[Extracted records Boundary: Start]

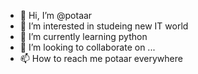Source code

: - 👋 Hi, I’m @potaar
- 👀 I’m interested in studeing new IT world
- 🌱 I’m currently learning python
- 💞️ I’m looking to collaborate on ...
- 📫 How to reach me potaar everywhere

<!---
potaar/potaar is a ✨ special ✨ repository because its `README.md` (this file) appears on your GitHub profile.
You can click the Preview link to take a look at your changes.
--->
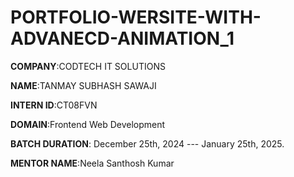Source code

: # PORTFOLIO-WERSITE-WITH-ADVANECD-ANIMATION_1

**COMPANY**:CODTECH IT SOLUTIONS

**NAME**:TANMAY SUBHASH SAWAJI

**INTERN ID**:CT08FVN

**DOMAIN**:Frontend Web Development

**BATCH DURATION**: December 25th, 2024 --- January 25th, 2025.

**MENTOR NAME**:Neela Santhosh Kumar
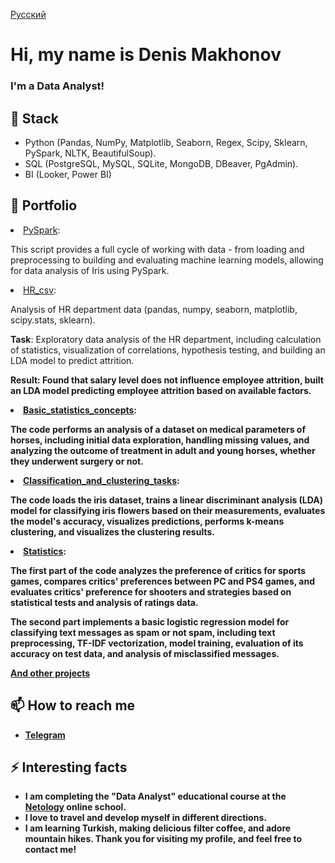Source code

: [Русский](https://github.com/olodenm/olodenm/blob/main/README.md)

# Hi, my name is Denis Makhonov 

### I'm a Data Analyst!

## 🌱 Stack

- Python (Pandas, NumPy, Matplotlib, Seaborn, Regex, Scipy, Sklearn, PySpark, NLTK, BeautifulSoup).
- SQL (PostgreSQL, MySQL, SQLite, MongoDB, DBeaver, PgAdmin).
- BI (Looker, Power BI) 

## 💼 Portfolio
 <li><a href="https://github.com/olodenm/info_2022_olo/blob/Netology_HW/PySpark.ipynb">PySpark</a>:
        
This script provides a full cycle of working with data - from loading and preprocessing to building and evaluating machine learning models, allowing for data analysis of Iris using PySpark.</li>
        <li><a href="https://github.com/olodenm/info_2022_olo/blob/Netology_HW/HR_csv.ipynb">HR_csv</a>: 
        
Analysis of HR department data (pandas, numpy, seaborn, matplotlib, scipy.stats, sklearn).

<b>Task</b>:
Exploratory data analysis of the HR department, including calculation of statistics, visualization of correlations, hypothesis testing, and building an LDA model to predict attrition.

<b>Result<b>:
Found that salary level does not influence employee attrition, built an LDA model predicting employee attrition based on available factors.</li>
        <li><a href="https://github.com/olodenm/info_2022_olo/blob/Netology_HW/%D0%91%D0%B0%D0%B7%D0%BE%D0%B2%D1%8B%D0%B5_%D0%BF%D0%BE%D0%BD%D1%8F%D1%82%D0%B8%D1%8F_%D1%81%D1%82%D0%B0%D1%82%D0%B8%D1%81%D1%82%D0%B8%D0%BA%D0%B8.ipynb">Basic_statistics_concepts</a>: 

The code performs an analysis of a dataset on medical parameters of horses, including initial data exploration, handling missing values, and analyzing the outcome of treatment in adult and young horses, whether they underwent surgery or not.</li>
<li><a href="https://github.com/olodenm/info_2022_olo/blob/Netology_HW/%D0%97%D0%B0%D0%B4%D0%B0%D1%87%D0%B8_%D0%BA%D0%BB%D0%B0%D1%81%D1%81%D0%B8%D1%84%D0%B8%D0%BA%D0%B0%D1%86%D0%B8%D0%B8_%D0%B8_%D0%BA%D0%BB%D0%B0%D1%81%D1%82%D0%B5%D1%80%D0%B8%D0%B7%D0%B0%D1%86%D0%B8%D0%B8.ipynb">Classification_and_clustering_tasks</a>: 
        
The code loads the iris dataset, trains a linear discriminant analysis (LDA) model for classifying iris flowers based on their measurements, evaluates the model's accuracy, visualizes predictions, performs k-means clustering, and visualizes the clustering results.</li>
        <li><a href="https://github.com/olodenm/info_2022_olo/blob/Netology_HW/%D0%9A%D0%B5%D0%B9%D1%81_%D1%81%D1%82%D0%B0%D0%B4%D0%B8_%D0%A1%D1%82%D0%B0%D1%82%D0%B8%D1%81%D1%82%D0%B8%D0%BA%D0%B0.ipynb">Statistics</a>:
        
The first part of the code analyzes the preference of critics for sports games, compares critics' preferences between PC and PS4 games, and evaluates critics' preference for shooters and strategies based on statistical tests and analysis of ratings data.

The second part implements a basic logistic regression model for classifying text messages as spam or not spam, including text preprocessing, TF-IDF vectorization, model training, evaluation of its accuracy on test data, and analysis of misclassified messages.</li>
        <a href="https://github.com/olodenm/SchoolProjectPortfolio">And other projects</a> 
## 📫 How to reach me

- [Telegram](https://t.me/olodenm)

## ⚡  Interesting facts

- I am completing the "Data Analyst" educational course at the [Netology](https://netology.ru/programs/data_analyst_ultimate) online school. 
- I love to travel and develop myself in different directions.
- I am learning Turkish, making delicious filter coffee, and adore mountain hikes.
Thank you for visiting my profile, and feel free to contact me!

[Extracted records Boundary: End]
[Extracted records Boundary: Start]

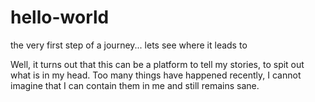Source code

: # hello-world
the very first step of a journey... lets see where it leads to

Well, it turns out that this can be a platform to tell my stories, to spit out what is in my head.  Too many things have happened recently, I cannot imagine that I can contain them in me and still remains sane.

[Extracted records Boundary: End]
[Extracted records Boundary: Start]

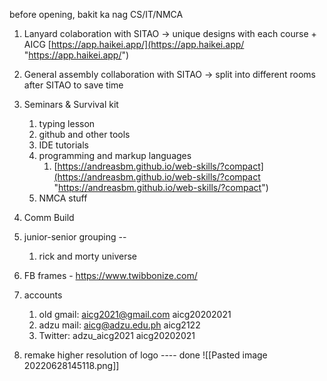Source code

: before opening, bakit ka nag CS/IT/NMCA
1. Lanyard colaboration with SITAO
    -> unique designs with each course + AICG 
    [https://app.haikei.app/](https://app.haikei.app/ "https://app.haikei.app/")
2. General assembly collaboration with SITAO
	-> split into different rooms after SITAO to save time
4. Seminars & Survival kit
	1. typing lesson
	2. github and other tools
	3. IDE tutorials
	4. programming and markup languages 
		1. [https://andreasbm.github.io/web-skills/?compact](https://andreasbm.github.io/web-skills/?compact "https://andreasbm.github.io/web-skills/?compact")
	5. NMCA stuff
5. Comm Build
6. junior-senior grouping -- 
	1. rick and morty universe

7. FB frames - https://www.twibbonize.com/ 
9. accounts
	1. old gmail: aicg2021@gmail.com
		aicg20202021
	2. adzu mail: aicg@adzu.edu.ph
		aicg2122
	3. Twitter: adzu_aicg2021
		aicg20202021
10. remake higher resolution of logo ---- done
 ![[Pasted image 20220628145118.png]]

[Extracted records Boundary: End]

# [What to do]
What lines in the data include the string "that"? Copy each one.

# [Output of the task]
Found that salary level does not influence employee attrition, built an LDA model predicting employee attrition based on available factors.</li>
Well, it turns out that this can be a platform to tell my stories, to spit out what is in my head.  Too many things have happened recently, I cannot imagine that I can contain them in me and still remains sane.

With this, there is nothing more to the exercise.